[Information shown]
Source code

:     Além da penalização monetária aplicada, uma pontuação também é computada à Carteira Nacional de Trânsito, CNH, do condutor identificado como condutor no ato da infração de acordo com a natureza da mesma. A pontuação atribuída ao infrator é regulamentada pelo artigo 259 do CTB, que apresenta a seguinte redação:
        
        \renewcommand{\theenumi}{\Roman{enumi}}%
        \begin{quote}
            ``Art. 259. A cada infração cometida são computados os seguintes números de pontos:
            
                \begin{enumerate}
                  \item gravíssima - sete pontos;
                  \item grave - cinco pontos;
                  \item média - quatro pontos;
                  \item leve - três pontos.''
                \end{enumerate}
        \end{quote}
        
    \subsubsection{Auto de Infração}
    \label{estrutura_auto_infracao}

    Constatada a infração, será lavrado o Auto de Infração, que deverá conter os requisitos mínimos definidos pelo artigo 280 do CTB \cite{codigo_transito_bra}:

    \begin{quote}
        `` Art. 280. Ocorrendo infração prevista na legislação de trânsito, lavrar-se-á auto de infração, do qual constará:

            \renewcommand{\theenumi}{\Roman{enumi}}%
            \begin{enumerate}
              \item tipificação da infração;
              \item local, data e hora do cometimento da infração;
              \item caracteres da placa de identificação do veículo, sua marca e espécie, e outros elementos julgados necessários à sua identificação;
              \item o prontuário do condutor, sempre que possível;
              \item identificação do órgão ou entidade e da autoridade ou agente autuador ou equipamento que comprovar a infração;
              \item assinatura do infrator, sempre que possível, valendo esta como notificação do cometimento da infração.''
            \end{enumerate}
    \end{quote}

[What to produce] Each line from the top of the data, up to and including the line that contains "Além da penalização", should be set down exactly.

[Solution for this exercise]
Source code

:     Além da penalização monetária aplicada, uma pontuação também é computada à Carteira Nacional de Trânsito, CNH, do condutor identificado como condutor no ato da infração de acordo com a natureza da mesma. A pontuação atribuída ao infrator é regulamentada pelo artigo 259 do CTB, que apresenta a seguinte redação:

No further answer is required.